Cześć, hmm forum dla kobiet, ale napisze tutaj, bo nie wiem co robić.. Moja sytuacja wygląda następująco, pisałem z dziewczyną przez jakieś 4 miesiące pisanie typu "kochanie", "kotku" itp., to wszystko wyszło z jej strony.

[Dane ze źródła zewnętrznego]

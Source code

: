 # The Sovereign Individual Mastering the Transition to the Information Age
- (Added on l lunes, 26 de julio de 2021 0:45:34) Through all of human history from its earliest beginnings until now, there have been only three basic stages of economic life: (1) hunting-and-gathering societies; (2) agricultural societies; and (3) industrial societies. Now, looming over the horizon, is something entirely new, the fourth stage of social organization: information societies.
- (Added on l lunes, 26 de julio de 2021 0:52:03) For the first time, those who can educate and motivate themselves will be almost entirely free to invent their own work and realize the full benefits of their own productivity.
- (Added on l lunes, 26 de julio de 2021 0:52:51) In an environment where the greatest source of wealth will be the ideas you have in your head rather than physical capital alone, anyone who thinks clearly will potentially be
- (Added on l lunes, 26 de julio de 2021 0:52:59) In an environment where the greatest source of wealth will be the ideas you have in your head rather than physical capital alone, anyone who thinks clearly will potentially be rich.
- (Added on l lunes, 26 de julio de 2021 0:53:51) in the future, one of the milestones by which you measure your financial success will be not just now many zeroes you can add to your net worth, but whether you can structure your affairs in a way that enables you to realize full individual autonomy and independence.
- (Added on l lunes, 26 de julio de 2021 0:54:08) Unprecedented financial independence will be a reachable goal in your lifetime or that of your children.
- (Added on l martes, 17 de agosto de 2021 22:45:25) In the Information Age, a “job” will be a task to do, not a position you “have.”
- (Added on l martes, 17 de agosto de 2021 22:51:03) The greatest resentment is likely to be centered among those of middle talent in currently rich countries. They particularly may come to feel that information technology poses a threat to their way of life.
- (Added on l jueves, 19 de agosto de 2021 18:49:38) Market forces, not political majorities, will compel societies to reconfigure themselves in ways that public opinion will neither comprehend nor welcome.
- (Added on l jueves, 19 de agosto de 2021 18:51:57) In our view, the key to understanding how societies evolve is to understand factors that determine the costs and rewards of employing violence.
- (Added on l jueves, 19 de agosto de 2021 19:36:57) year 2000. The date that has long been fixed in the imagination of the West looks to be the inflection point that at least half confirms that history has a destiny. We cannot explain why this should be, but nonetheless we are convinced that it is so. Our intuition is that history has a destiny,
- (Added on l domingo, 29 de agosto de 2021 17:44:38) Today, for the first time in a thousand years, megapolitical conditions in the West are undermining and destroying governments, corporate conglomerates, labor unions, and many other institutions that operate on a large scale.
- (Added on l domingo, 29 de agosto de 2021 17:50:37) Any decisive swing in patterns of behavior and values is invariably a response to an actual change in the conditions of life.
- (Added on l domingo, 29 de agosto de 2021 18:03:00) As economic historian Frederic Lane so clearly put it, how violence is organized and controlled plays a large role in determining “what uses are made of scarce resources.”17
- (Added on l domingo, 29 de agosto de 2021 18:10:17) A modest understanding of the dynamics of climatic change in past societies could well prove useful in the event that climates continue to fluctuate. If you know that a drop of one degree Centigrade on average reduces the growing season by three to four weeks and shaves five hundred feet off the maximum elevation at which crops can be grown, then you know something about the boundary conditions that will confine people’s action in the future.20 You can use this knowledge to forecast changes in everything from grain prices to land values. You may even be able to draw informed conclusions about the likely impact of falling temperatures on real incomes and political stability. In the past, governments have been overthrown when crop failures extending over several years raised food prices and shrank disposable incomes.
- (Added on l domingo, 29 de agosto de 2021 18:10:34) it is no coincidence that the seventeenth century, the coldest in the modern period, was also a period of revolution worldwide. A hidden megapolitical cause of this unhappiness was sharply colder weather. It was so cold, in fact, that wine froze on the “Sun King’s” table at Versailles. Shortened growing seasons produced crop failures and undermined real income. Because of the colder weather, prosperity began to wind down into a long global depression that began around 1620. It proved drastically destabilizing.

Prosiłem o spotkanie (po jakiś 2 miesiącach pisania) ona mówiła, że strasznie się denerwuje i mam jej dać czas i sama to zaproponuje, to sobie pomyślałem, że spoczko no i czekam i pisze tak z nią cały czas.. 2 dni temu dowiedziałem się od niej, że jest w związku od jednego dnia z chłoapkiem z którym spotkała się 3/4 razy i zna go jakieś dwa tygodnie.. Poczułem się po prostu jak gówno za przeproszeniem.. Ona ma 16 lat ja 19, jej "chłopak" też 16 co robić? Walczyć o nią? Myślicie, że to tylko zauroczenie?
Ja na Twoim miejscu bym odpuściła
Cześć, hmm forum dla kobiet, ale napisze tutaj, bo nie wiem co robić.. Moja sytuacja wygląda następująco, pisałem z dziewczyną przez jakieś 4 miesiące pisanie typu "kochanie", "kotku" itp., to wszystko wyszło z jej strony. Prosiłem o spotkanie (po jakiś 2 miesiącach pisania) ona mówiła, że strasznie się denerwuje i mam jej dać czas i sama to zaproponuje, to sobie pomyślałem, że spoczko no i czekam i pisze tak z nią cały czas.. 2 dni temu dowiedziałem się od niej, że jest w związku od jednego dnia z chłoapkiem z którym spotkała się 3/4 razy i zna go jakieś dwa tygodnie.. Poczułem się po prostu jak gówno za przeproszeniem.. Ona ma 16 lat ja 19, jej "chłopak" też 16 co robić? Walczyć o nią? Myślicie, że to tylko zauroczenie?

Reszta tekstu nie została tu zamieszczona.